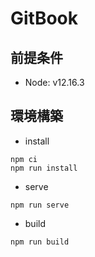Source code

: # GitBook

## 前提条件

- Node: v12.16.3

## 環境構築

- install

```shell
npm ci
npm run install
```

- serve

```shell
npm run serve
```

- build

```shell
npm run build
```
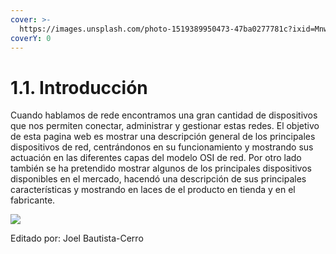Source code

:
 ```yaml
---
cover: >-
  https://images.unsplash.com/photo-1519389950473-47ba0277781c?ixid=MnwxMjA3fDB8MHxwaG90by1wYWdlfHx8fGVufDB8fHx8&ixlib=rb-1.2.1&auto=format&fit=crop&w=2970&q=80
coverY: 0
---
```


# 1.1. Introducción

Cuando hablamos de rede encontramos una gran cantidad de dispositivos que nos permiten conectar, administrar y gestionar estas redes. El objetivo de esta pagina web es mostrar una descripción general de los principales dispositivos de red, centrándonos en su funcionamiento y mostrando sus actuación en las diferentes capas del modelo OSI de red. Por otro lado también se ha pretendido mostrar algunos de los principales dispositivos disponibles en el mercado, hacendó una descripción de sus principales características y mostrando en laces de el producto en tienda y en el fabricante.

![](https://www.ordenadores-y-portatiles.com/wp-content/uploads/2020/09/Dispositivos-de-red-696x422.jpg)

Editado por: Joel Bautista-Cerro
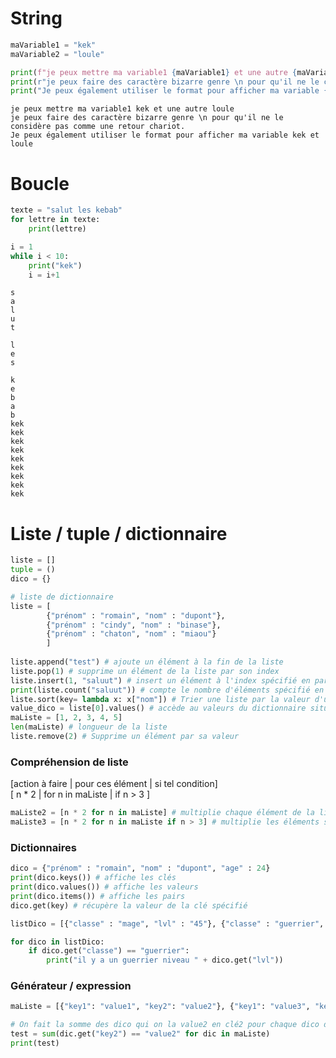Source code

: # String


```python
maVariable1 = "kek"
maVariable2 = "loule"

print(f"je peux mettre ma variable1 {maVariable1} et une autre {maVariable2}")
print(r"je peux faire des caractère bizarre genre \n pour qu'il ne le considère pas comme une retour chariot.")
print("Je peux également utiliser le format pour afficher ma variable {} et {}".format(maVariable1, maVariable2))
```

    je peux mettre ma variable1 kek et une autre loule
    je peux faire des caractère bizarre genre \n pour qu'il ne le considère pas comme une retour chariot.
    Je peux également utiliser le format pour afficher ma variable kek et loule
    

# Boucle


```python
texte = "salut les kebab"
for lettre in texte:
    print(lettre)

i = 1
while i < 10:
    print("kek")
    i = i+1
```

    s
    a
    l
    u
    t
     
    l
    e
    s
     
    k
    e
    b
    a
    b
    kek
    kek
    kek
    kek
    kek
    kek
    kek
    kek
    kek
    

# Liste / tuple / dictionnaire
```python
liste = []
tuple = ()
dico = {}

# liste de dictionnaire
liste = [
        {"prénom" : "romain", "nom" : "dupont"},
        {"prénom" : "cindy", "nom" : "binase"},
        {"prénom" : "chaton", "nom" : "miaou"}
        ]
        
liste.append("test") # ajoute un élément à la fin de la liste
liste.pop(1) # supprime un élément de la liste par son index
liste.insert(1, "saluut") # insert un élément à l'index spécifié en paramètre
print(liste.count("saluut")) # compte le nombre d'éléments spécifié en paramètre        
liste.sort(key= lambda x: x["nom"]) # Trier une liste par la valeur d'un dictionnaire
value_dico = liste[0].values() # accède au valeurs du dictionnaire situé à l'index 0 de la liste, renvoi un type dict_values
maListe = [1, 2, 3, 4, 5]
len(maListe) # longueur de la liste
liste.remove(2) # Supprime un élément par sa valeur
```
### Compréhension de liste
[action à faire | pour ces élément | si tel condition]  
[    n * 2      | for n in maListe |     if n > 3    ]
```python
maListe2 = [n * 2 for n in maListe] # multiplie chaque élément de la liste par deux
maListe3 = [n * 2 for n in maListe if n > 3] # multiplie les éléments supérieur à 3
```
### Dictionnaires
```python
dico = {"prénom" : "romain", "nom" : "dupont", "age" : 24}
print(dico.keys()) # affiche les clés
print(dico.values()) # affiche les valeurs
print(dico.items()) # affiche les pairs
dico.get(key) # récupère la valeur de la clé spécifié

listDico = [{"classe" : "mage", "lvl" : "45"}, {"classe" : "guerrier", "lvl" : "42"}, {"classe" : "guerrier", "lvl" : "50"}]

for dico in listDico:
    if dico.get("classe") == "guerrier":
        print("il y a un guerrier niveau " + dico.get("lvl"))

```
### Générateur / expression
```python
maListe = [{"key1": "value1", "key2": "value2"}, {"key1": "value3", "key2": "value4"}, {"key1": "value5", "key2": "value2"}]

# On fait la somme des dico qui on la value2 en clé2 pour chaque dico dans la liste
test = sum(dic.get("key2") == "value2" for dic in maListe)
print(test)
```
────────
## What you need to do
Print exactly the lines running from the start of the entries above to the line with "# 1.1. Introducción", both included; leave out any pictures.

## Solution to the problem
Source code

: # GitBook

## 前提条件

- Node: v12.16.3

## 環境構築

- install

```shell
npm ci
npm run install
```

- serve

```shell
npm run serve
```

- build

```shell
npm run build
```
Source code

:
 ```yaml
---
cover: >-
  https://images.unsplash.com/photo-1519389950473-47ba0277781c?ixid=MnwxMjA3fDB8MHxwaG90by1wYWdlfHx8fGVufDB8fHx8&ixlib=rb-1.2.1&auto=format&fit=crop&w=2970&q=80
coverY: 0
---
```


# 1.1. Introducción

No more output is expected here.